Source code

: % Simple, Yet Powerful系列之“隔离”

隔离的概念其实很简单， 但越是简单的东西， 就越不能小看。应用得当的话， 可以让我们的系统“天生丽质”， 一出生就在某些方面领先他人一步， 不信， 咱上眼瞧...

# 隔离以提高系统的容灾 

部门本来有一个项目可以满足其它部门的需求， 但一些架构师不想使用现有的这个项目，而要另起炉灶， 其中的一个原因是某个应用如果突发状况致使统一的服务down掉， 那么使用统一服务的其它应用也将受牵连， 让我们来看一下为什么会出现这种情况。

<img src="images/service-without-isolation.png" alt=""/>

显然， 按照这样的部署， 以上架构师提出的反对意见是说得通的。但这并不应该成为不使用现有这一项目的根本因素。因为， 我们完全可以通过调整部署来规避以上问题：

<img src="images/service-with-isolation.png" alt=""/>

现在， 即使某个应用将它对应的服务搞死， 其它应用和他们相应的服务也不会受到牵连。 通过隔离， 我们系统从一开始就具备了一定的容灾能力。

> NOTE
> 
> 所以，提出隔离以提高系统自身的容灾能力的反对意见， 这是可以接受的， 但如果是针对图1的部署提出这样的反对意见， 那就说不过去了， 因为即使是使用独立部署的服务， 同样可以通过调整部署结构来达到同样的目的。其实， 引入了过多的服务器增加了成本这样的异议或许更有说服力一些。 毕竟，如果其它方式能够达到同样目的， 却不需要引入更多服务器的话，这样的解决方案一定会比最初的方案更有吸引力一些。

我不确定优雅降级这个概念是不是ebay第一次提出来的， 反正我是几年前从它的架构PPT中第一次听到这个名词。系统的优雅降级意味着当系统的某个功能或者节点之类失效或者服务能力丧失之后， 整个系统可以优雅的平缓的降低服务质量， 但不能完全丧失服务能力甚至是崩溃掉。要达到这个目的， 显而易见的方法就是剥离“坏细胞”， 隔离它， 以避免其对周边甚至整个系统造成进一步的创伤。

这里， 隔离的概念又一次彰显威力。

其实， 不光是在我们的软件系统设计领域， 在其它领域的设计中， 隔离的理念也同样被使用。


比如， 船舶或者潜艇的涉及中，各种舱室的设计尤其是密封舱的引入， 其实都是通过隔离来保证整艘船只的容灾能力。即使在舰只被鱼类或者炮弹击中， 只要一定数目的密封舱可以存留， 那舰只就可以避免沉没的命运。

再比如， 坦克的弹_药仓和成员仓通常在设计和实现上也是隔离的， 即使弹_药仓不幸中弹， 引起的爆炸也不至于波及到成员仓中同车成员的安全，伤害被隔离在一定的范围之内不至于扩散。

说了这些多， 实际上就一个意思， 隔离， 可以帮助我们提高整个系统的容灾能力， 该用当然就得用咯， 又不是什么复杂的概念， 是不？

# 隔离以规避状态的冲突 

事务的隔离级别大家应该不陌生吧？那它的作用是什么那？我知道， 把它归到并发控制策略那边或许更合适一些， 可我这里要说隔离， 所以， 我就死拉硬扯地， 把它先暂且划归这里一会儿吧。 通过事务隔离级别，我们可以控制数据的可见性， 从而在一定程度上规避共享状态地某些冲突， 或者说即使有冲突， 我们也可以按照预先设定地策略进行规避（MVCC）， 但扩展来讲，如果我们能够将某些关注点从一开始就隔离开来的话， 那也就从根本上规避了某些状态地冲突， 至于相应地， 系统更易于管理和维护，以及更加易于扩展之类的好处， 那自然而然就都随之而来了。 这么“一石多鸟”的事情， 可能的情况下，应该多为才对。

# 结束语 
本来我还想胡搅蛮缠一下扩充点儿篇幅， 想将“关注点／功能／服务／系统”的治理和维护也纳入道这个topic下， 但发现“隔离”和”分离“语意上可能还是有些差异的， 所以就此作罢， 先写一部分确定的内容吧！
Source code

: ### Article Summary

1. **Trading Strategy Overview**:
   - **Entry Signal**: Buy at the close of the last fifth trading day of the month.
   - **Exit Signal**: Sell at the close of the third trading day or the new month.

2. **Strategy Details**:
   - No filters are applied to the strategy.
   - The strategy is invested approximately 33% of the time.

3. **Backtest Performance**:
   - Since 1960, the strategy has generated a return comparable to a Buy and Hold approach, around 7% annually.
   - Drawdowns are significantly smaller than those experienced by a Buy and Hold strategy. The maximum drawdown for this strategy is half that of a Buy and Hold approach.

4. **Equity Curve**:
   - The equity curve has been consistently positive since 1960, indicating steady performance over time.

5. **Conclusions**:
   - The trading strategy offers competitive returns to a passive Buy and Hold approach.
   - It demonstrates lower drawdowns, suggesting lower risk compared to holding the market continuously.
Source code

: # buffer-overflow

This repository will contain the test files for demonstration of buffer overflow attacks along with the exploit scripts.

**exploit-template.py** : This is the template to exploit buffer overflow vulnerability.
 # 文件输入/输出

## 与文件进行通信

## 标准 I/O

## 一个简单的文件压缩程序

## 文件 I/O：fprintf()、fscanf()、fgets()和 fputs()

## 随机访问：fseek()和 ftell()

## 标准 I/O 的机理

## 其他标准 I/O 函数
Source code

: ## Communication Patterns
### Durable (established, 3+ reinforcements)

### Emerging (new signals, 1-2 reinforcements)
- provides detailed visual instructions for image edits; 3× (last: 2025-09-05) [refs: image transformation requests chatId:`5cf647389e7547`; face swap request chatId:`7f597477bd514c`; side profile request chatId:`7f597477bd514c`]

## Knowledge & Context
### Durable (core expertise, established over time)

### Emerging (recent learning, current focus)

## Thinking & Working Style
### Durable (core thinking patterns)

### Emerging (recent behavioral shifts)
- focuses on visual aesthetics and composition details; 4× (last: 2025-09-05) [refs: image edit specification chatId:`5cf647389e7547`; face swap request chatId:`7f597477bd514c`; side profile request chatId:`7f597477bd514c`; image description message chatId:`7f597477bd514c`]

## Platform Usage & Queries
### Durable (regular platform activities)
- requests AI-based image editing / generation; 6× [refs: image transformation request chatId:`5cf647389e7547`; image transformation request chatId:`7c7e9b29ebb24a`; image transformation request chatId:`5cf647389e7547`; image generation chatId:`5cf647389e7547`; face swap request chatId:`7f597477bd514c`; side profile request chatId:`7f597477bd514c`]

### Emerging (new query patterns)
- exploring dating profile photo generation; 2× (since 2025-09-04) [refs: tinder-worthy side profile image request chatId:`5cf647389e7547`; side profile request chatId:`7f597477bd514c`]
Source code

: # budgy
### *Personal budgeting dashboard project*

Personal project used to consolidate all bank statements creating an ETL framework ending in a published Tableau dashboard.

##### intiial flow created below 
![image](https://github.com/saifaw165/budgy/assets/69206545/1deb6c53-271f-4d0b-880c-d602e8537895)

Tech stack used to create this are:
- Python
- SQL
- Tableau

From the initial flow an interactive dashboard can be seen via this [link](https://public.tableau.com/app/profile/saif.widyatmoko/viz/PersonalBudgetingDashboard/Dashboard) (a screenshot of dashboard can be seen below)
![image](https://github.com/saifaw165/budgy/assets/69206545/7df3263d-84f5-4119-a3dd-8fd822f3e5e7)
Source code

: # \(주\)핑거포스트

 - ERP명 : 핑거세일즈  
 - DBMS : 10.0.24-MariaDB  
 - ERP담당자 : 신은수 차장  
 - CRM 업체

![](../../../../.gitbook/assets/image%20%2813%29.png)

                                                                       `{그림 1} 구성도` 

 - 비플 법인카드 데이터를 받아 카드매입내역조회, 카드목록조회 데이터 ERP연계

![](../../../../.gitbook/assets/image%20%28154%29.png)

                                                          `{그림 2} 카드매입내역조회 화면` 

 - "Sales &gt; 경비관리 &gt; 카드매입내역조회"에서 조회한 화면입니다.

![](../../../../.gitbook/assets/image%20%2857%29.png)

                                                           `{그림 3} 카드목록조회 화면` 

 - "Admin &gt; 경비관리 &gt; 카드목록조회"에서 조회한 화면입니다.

※

_Work to be completed_. Filter the records above and copy every line that contains the word "established".

_Solution to this task_.
### Durable (established, 3+ reinforcements)
### Durable (core expertise, established over time)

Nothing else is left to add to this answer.